■ INSTRUCTIONS FOR THE TASK ■
Keep each line of the material that includes "hand", and leave out the rest.

*** GIVEN DATA ***

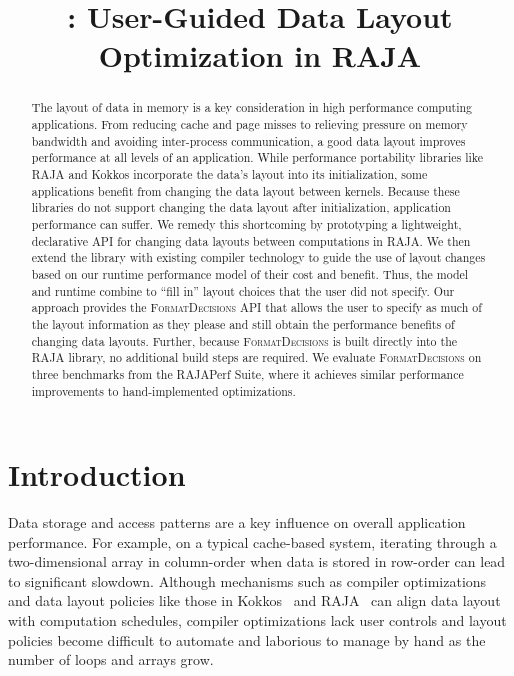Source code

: \documentclass[sigconf,review=true]{acmart}
\title{\FormatDecisions{}: User-Guided Data Layout Optimization in RAJA}
\newcommand{\FormatDecisions}[0]{{\textsc{FormatDecisions}}}
\begin{document}
\begin{abstract}

The layout of data in memory is a key consideration in high performance computing applications.
From reducing cache and page misses to relieving pressure on memory bandwidth and avoiding inter-process communication, a good data layout improves performance at all levels of an application.
While performance portability libraries like RAJA and Kokkos incorporate the data's layout into its initialization, some applications benefit from changing the data layout between kernels.
Because these libraries do not support changing the data layout after initialization, application performance can suffer. 
We remedy this shortcoming by prototyping a lightweight, declarative API for changing data layouts between computations in RAJA.
We then extend the library with existing compiler technology to guide the use of layout changes based on our runtime performance model of their cost and benefit.
Thus, the model and runtime combine to \enquote{fill in} layout choices that the user did not specify.
Our approach provides the \FormatDecisions{} API that allows the user to specify as much of the layout information as they please and still obtain the performance benefits of changing data layouts.  
Further, because \FormatDecisions{} is built directly into the RAJA library, no additional build steps are required.
We evaluate \FormatDecisions{} on three benchmarks from the RAJAPerf Suite, where it achieves similar performance improvements to hand-implemented optimizations.
\end{abstract}
\maketitle
\def\@textbottom{\vskip \z@ \@plus 1pt}




\section{Introduction}
Data storage and access patterns are a key influence on overall application performance. 
For example, on a typical cache-based system, iterating through a two-dimensional array in column-order when data is stored in row-order can lead to significant slowdown. 
Although mechanisms such as compiler optimizations~\cite{wolf1991data,bixby1994automatic}
and data layout policies like those in Kokkos~\cite{edwards2014kokkos} and RAJA~\cite{hornung2014RAJA} can align data layout with computation schedules, compiler optimizations lack user controls and layout policies become difficult to automate and laborious to manage by hand as the number of loops and arrays grow.
\end{document}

*** End of GIVEN DATA ***

■ WORKED SOLUTION ■
We evaluate \FormatDecisions{} on three benchmarks from the RAJAPerf Suite, where it achieves similar performance improvements to hand-implemented optimizations.
and data layout policies like those in Kokkos~\cite{edwards2014kokkos} and RAJA~\cite{hornung2014RAJA} can align data layout with computation schedules, compiler optimizations lack user controls and layout policies become difficult to automate and laborious to manage by hand as the number of loops and arrays grow.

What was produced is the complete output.